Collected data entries
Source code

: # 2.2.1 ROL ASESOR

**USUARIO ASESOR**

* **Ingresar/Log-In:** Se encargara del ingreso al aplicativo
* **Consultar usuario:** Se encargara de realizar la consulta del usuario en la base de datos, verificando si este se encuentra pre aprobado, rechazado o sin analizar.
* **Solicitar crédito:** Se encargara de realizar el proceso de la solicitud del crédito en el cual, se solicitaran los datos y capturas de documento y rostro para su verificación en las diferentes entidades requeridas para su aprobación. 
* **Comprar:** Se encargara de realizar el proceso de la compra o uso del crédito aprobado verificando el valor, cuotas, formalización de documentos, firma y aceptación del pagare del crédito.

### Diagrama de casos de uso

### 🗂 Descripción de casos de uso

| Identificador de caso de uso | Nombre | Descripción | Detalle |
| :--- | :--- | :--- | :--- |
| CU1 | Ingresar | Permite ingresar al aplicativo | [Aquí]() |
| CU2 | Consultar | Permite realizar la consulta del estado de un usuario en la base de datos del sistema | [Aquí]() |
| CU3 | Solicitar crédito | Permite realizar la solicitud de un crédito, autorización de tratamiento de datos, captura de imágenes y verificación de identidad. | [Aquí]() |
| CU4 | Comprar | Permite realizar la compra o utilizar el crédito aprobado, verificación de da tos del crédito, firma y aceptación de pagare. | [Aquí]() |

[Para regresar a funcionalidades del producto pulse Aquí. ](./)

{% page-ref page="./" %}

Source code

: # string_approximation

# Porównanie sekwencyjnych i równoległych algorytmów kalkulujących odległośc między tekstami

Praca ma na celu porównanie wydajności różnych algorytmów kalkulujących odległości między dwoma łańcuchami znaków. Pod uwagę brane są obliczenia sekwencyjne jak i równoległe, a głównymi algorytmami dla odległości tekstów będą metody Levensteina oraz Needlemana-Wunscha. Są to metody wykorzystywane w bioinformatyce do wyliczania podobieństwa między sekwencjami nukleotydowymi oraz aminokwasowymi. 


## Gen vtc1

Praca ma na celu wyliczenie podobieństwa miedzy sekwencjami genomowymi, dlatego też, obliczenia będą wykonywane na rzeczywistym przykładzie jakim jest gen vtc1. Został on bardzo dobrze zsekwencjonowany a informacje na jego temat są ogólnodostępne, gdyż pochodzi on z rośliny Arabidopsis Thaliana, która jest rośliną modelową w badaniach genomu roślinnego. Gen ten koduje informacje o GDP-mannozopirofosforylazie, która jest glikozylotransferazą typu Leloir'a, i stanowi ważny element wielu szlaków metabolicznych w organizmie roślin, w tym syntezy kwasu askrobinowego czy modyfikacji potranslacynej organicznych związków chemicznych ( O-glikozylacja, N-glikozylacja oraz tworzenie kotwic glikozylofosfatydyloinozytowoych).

Task instructions
Extract exactly the leading lines of the data, stopping at and including the line with "Descripción | Detalle |".

Task response
Source code

: # 2.2.1 ROL ASESOR

**USUARIO ASESOR**

* **Ingresar/Log-In:** Se encargara del ingreso al aplicativo
* **Consultar usuario:** Se encargara de realizar la consulta del usuario en la base de datos, verificando si este se encuentra pre aprobado, rechazado o sin analizar.
* **Solicitar crédito:** Se encargara de realizar el proceso de la solicitud del crédito en el cual, se solicitaran los datos y capturas de documento y rostro para su verificación en las diferentes entidades requeridas para su aprobación. 
* **Comprar:** Se encargara de realizar el proceso de la compra o uso del crédito aprobado verificando el valor, cuotas, formalización de documentos, firma y aceptación del pagare del crédito.

### Diagrama de casos de uso

### 🗂 Descripción de casos de uso

| Identificador de caso de uso | Nombre | Descripción | Detalle |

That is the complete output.